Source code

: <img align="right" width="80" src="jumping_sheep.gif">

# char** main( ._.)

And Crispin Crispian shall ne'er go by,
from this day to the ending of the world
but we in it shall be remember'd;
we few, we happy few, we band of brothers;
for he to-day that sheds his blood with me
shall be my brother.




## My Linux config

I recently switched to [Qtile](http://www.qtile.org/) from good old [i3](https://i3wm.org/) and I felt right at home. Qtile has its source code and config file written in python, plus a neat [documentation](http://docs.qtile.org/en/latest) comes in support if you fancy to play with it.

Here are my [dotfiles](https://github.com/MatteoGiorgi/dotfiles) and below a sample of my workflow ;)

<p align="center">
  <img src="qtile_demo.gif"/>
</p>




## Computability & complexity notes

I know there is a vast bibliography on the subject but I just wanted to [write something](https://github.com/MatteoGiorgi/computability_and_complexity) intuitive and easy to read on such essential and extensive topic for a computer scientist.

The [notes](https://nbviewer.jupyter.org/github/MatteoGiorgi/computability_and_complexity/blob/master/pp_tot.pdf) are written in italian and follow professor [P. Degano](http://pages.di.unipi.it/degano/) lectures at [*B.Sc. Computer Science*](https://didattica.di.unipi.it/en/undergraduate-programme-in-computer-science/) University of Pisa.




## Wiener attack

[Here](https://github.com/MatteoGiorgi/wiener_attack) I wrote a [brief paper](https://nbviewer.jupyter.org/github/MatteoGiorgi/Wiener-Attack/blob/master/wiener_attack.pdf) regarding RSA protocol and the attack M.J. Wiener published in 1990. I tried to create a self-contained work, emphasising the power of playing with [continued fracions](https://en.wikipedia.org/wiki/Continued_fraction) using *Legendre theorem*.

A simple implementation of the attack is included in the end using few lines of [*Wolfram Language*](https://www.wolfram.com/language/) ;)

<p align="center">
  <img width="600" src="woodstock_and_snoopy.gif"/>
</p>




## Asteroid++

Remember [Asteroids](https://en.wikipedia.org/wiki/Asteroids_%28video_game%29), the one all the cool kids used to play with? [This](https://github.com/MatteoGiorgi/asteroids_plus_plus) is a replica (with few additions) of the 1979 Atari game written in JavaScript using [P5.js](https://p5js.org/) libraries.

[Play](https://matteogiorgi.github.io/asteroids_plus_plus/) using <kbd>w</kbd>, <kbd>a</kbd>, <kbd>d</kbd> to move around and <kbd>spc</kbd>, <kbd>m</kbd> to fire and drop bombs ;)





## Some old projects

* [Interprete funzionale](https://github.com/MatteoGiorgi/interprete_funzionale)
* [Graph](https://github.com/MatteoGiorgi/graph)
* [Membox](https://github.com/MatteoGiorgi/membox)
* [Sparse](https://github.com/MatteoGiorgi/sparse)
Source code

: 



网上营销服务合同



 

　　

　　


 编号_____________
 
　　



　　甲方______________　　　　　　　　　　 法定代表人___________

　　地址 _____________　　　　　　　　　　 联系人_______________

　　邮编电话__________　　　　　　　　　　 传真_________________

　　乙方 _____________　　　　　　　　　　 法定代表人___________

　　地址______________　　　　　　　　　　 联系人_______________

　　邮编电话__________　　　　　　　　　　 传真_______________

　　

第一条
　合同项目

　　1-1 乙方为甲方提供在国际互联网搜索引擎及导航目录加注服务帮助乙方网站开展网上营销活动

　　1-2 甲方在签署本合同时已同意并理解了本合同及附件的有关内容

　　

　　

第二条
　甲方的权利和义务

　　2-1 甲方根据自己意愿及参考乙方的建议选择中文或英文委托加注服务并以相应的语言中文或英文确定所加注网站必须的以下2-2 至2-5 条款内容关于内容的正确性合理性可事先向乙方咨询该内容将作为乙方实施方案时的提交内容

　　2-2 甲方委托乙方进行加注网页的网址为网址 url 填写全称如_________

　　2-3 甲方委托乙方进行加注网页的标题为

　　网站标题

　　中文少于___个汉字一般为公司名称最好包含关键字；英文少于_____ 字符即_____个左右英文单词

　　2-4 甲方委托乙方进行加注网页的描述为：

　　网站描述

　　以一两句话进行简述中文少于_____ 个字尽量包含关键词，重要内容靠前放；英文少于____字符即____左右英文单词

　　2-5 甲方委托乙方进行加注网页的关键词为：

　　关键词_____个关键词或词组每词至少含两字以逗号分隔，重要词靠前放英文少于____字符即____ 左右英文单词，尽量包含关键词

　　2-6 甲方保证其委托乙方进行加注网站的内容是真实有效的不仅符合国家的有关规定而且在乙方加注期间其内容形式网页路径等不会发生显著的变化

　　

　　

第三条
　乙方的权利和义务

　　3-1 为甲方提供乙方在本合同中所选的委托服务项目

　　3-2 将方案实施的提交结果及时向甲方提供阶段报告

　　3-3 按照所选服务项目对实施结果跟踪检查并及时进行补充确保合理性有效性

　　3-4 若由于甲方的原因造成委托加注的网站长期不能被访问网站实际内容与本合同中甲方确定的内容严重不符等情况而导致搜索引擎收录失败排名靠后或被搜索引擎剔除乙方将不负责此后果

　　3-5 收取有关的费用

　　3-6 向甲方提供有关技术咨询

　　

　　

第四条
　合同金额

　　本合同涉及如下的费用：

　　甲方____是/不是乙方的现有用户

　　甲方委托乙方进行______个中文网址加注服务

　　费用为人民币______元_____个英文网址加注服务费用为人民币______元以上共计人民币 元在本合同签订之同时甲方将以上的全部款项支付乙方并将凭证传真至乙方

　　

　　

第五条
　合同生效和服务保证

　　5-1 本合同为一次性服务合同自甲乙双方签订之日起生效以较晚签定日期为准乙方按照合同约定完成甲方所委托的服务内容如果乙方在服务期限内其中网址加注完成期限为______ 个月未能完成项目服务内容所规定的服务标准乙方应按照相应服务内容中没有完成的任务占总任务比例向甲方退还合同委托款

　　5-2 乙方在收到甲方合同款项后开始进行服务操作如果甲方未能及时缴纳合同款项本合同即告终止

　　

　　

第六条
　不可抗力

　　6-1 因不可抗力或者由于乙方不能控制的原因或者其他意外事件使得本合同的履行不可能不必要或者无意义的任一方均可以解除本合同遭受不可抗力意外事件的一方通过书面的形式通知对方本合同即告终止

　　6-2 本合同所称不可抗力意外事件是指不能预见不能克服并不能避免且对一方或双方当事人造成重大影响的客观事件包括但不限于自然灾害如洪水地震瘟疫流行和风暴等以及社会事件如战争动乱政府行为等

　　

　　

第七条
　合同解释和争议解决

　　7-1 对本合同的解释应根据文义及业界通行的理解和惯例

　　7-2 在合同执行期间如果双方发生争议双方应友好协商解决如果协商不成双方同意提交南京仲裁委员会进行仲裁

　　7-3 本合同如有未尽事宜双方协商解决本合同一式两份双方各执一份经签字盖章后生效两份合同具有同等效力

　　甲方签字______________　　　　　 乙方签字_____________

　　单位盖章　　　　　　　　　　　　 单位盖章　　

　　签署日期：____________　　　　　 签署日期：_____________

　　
-----
Required action
Each entry in the data should be restated exactly as it was written.

Response
Source code

: <img align="right" width="80" src="jumping_sheep.gif">

# char** main( ._.)

And Crispin Crispian shall ne'er go by,
from this day to the ending of the world
but we in it shall be remember'd;
we few, we happy few, we band of brothers;
for he to-day that sheds his blood with me
shall be my brother.




## My Linux config

I recently switched to [Qtile](http://www.qtile.org/) from good old [i3](https://i3wm.org/) and I felt right at home. Qtile has its source code and config file written in python, plus a neat [documentation](http://docs.qtile.org/en/latest) comes in support if you fancy to play with it.

Here are my [dotfiles](https://github.com/MatteoGiorgi/dotfiles) and below a sample of my workflow ;)

<p align="center">
  <img src="qtile_demo.gif"/>
</p>




## Computability & complexity notes

I know there is a vast bibliography on the subject but I just wanted to [write something](https://github.com/MatteoGiorgi/computability_and_complexity) intuitive and easy to read on such essential and extensive topic for a computer scientist.

The [notes](https://nbviewer.jupyter.org/github/MatteoGiorgi/computability_and_complexity/blob/master/pp_tot.pdf) are written in italian and follow professor [P. Degano](http://pages.di.unipi.it/degano/) lectures at [*B.Sc. Computer Science*](https://didattica.di.unipi.it/en/undergraduate-programme-in-computer-science/) University of Pisa.




## Wiener attack

[Here](https://github.com/MatteoGiorgi/wiener_attack) I wrote a [brief paper](https://nbviewer.jupyter.org/github/MatteoGiorgi/Wiener-Attack/blob/master/wiener_attack.pdf) regarding RSA protocol and the attack M.J. Wiener published in 1990. I tried to create a self-contained work, emphasising the power of playing with [continued fracions](https://en.wikipedia.org/wiki/Continued_fraction) using *Legendre theorem*.

A simple implementation of the attack is included in the end using few lines of [*Wolfram Language*](https://www.wolfram.com/language/) ;)

<p align="center">
  <img width="600" src="woodstock_and_snoopy.gif"/>
</p>




## Asteroid++

Remember [Asteroids](https://en.wikipedia.org/wiki/Asteroids_%28video_game%29), the one all the cool kids used to play with? [This](https://github.com/MatteoGiorgi/asteroids_plus_plus) is a replica (with few additions) of the 1979 Atari game written in JavaScript using [P5.js](https://p5js.org/) libraries.

[Play](https://matteogiorgi.github.io/asteroids_plus_plus/) using <kbd>w</kbd>, <kbd>a</kbd>, <kbd>d</kbd> to move around and <kbd>spc</kbd>, <kbd>m</kbd> to fire and drop bombs ;)





## Some old projects

* [Interprete funzionale](https://github.com/MatteoGiorgi/interprete_funzionale)
* [Graph](https://github.com/MatteoGiorgi/graph)
* [Membox](https://github.com/MatteoGiorgi/membox)
* [Sparse](https://github.com/MatteoGiorgi/sparse)
Source code

: 



网上营销服务合同



 

　　

　　


 编号_____________
 
　　



　　甲方______________　　　　　　　　　　 法定代表人___________

　　地址 _____________　　　　　　　　　　 联系人_______________

　　邮编电话__________　　　　　　　　　　 传真_________________

　　乙方 _____________　　　　　　　　　　 法定代表人___________

　　地址______________　　　　　　　　　　 联系人_______________

　　邮编电话__________　　　　　　　　　　 传真_______________

　　

第一条
　合同项目

　　1-1 乙方为甲方提供在国际互联网搜索引擎及导航目录加注服务帮助乙方网站开展网上营销活动

　　1-2 甲方在签署本合同时已同意并理解了本合同及附件的有关内容

　　

　　

第二条
　甲方的权利和义务

　　2-1 甲方根据自己意愿及参考乙方的建议选择中文或英文委托加注服务并以相应的语言中文或英文确定所加注网站必须的以下2-2 至2-5 条款内容关于内容的正确性合理性可事先向乙方咨询该内容将作为乙方实施方案时的提交内容

　　2-2 甲方委托乙方进行加注网页的网址为网址 url 填写全称如_________

　　2-3 甲方委托乙方进行加注网页的标题为

　　网站标题

　　中文少于___个汉字一般为公司名称最好包含关键字；英文少于_____ 字符即_____个左右英文单词

　　2-4 甲方委托乙方进行加注网页的描述为：

　　网站描述

　　以一两句话进行简述中文少于_____ 个字尽量包含关键词，重要内容靠前放；英文少于____字符即____左右英文单词

　　2-5 甲方委托乙方进行加注网页的关键词为：

　　关键词_____个关键词或词组每词至少含两字以逗号分隔，重要词靠前放英文少于____字符即____ 左右英文单词，尽量包含关键词

　　2-6 甲方保证其委托乙方进行加注网站的内容是真实有效的不仅符合国家的有关规定而且在乙方加注期间其内容形式网页路径等不会发生显著的变化

　　

　　

第三条
　乙方的权利和义务

　　3-1 为甲方提供乙方在本合同中所选的委托服务项目

　　3-2 将方案实施的提交结果及时向甲方提供阶段报告

　　3-3 按照所选服务项目对实施结果跟踪检查并及时进行补充确保合理性有效性

　　3-4 若由于甲方的原因造成委托加注的网站长期不能被访问网站实际内容与本合同中甲方确定的内容严重不符等情况而导致搜索引擎收录失败排名靠后或被搜索引擎剔除乙方将不负责此后果

　　3-5 收取有关的费用

　　3-6 向甲方提供有关技术咨询

　　

　　

第四条
　合同金额

　　本合同涉及如下的费用：

　　甲方____是/不是乙方的现有用户

　　甲方委托乙方进行______个中文网址加注服务

　　费用为人民币______元_____个英文网址加注服务费用为人民币______元以上共计人民币 元在本合同签订之同时甲方将以上的全部款项支付乙方并将凭证传真至乙方

　　

　　

第五条
　合同生效和服务保证

　　5-1 本合同为一次性服务合同自甲乙双方签订之日起生效以较晚签定日期为准乙方按照合同约定完成甲方所委托的服务内容如果乙方在服务期限内其中网址加注完成期限为______ 个月未能完成项目服务内容所规定的服务标准乙方应按照相应服务内容中没有完成的任务占总任务比例向甲方退还合同委托款

　　5-2 乙方在收到甲方合同款项后开始进行服务操作如果甲方未能及时缴纳合同款项本合同即告终止

　　

　　

第六条
　不可抗力

　　6-1 因不可抗力或者由于乙方不能控制的原因或者其他意外事件使得本合同的履行不可能不必要或者无意义的任一方均可以解除本合同遭受不可抗力意外事件的一方通过书面的形式通知对方本合同即告终止

　　6-2 本合同所称不可抗力意外事件是指不能预见不能克服并不能避免且对一方或双方当事人造成重大影响的客观事件包括但不限于自然灾害如洪水地震瘟疫流行和风暴等以及社会事件如战争动乱政府行为等

　　

　　

第七条
　合同解释和争议解决

　　7-1 对本合同的解释应根据文义及业界通行的理解和惯例

　　7-2 在合同执行期间如果双方发生争议双方应友好协商解决如果协商不成双方同意提交南京仲裁委员会进行仲裁

　　7-3 本合同如有未尽事宜双方协商解决本合同一式两份双方各执一份经签字盖章后生效两份合同具有同等效力

　　甲方签字______________　　　　　 乙方签字_____________

　　单位盖章　　　　　　　　　　　　 单位盖章　　

　　签署日期：____________　　　　　 签署日期：_____________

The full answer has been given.